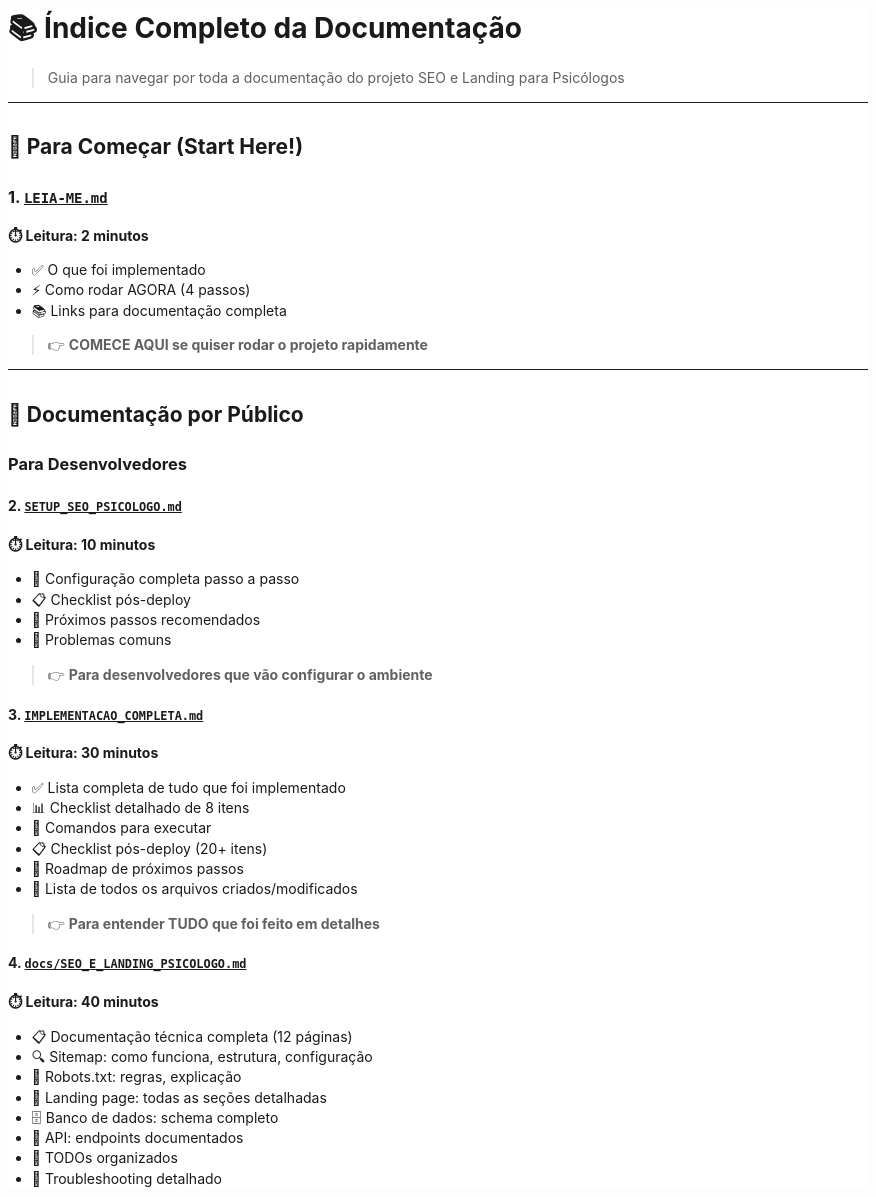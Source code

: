 # 📚 Índice Completo da Documentação

> Guia para navegar por toda a documentação do projeto SEO e Landing para Psicólogos

---

## 🚀 Para Começar (Start Here!)

### 1. [`LEIA-ME.md`](./LEIA-ME.md)
**⏱️ Leitura: 2 minutos**
- ✅ O que foi implementado
- ⚡ Como rodar AGORA (4 passos)
- 📚 Links para documentação completa

> 👉 **COMECE AQUI se quiser rodar o projeto rapidamente**

---

## 📖 Documentação por Público

### Para Desenvolvedores

#### 2. [`SETUP_SEO_PSICOLOGO.md`](./SETUP_SEO_PSICOLOGO.md)
**⏱️ Leitura: 10 minutos**
- 🔧 Configuração completa passo a passo
- 📋 Checklist pós-deploy
- 🎯 Próximos passos recomendados
- 🐛 Problemas comuns

> 👉 **Para desenvolvedores que vão configurar o ambiente**

#### 3. [`IMPLEMENTACAO_COMPLETA.md`](./IMPLEMENTACAO_COMPLETA.md)
**⏱️ Leitura: 30 minutos**
- ✅ Lista completa de tudo que foi implementado
- 📊 Checklist detalhado de 8 itens
- 🚀 Comandos para executar
- 📋 Checklist pós-deploy (20+ itens)
- 🎯 Roadmap de próximos passos
- 📝 Lista de todos os arquivos criados/modificados

> 👉 **Para entender TUDO que foi feito em detalhes**

#### 4. [`docs/SEO_E_LANDING_PSICOLOGO.md`](./docs/SEO_E_LANDING_PSICOLOGO.md)
**⏱️ Leitura: 40 minutos**
- 📋 Documentação técnica completa (12 páginas)
- 🔍 Sitemap: como funciona, estrutura, configuração
- 🤖 Robots.txt: regras, explicação
- 🧠 Landing page: todas as seções detalhadas
- 🗄️ Banco de dados: schema completo
- 🚀 API: endpoints documentados
- 📝 TODOs organizados
- 🐛 Troubleshooting detalhado
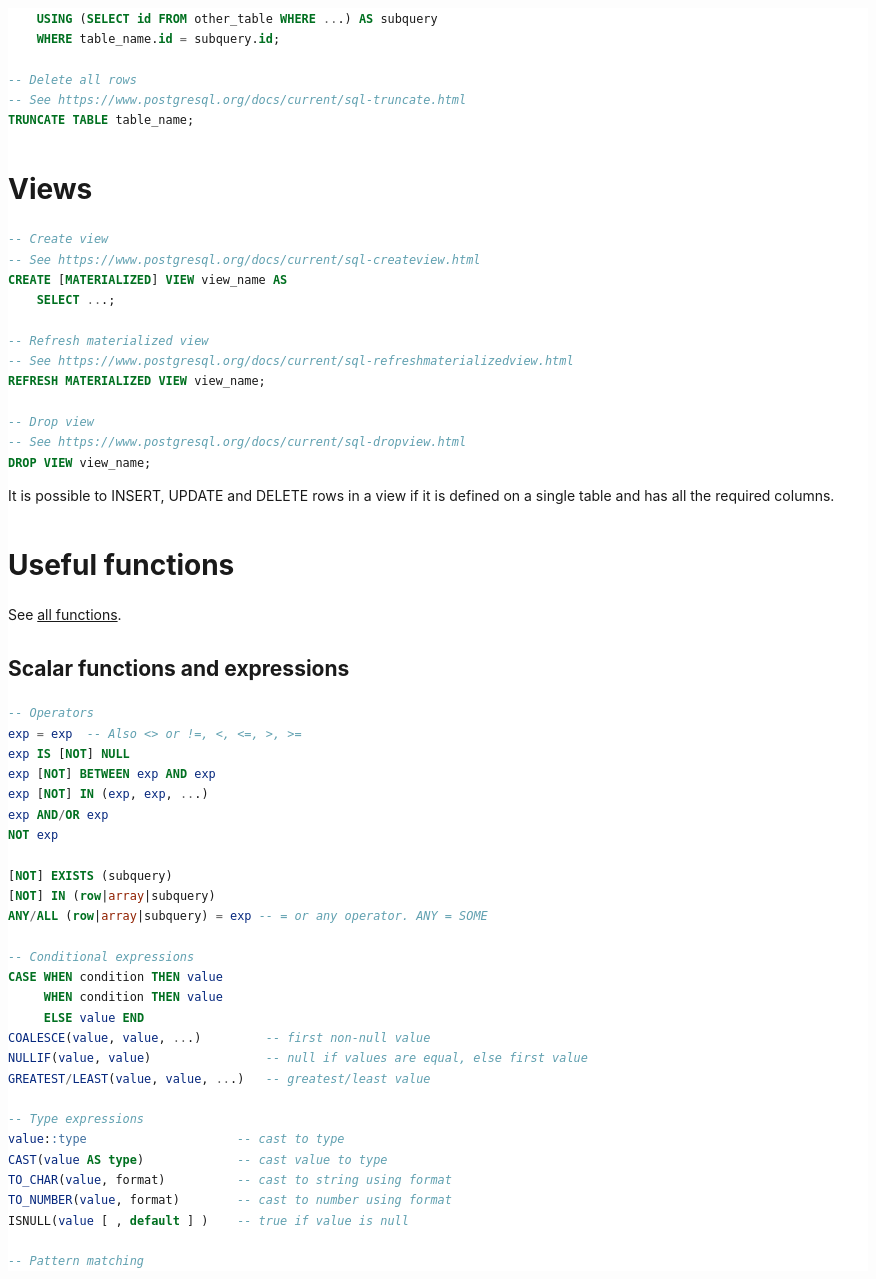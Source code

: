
 ```sql
    USING (SELECT id FROM other_table WHERE ...) AS subquery
    WHERE table_name.id = subquery.id;

-- Delete all rows
-- See https://www.postgresql.org/docs/current/sql-truncate.html
TRUNCATE TABLE table_name;
```

Views
=====

```sql
-- Create view
-- See https://www.postgresql.org/docs/current/sql-createview.html
CREATE [MATERIALIZED] VIEW view_name AS
    SELECT ...;

-- Refresh materialized view
-- See https://www.postgresql.org/docs/current/sql-refreshmaterializedview.html
REFRESH MATERIALIZED VIEW view_name;

-- Drop view
-- See https://www.postgresql.org/docs/current/sql-dropview.html
DROP VIEW view_name;
```

It is possible to INSERT, UPDATE and DELETE rows in a view if it is defined on a single table and has all the required columns.

Useful functions
================

See [all functions](https://www.postgresql.org/docs/current/functions.html).

Scalar functions and expressions
--------------------------------

```sql
-- Operators
exp = exp  -- Also <> or !=, <, <=, >, >=
exp IS [NOT] NULL
exp [NOT] BETWEEN exp AND exp
exp [NOT] IN (exp, exp, ...)
exp AND/OR exp
NOT exp

[NOT] EXISTS (subquery)
[NOT] IN (row|array|subquery)
ANY/ALL (row|array|subquery) = exp -- = or any operator. ANY = SOME

-- Conditional expressions
CASE WHEN condition THEN value
     WHEN condition THEN value
     ELSE value END
COALESCE(value, value, ...)         -- first non-null value
NULLIF(value, value)                -- null if values are equal, else first value
GREATEST/LEAST(value, value, ...)   -- greatest/least value

-- Type expressions
value::type                     -- cast to type
CAST(value AS type)             -- cast value to type
TO_CHAR(value, format)          -- cast to string using format
TO_NUMBER(value, format)        -- cast to number using format
ISNULL(value [ , default ] )    -- true if value is null

-- Pattern matching
```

───

> Directions for this task:
Each line of the listing above that includes the word "implementado" should be copied.

> Result of this exercise:
- ✅ O que foi implementado
- ✅ Lista completa de tudo que foi implementado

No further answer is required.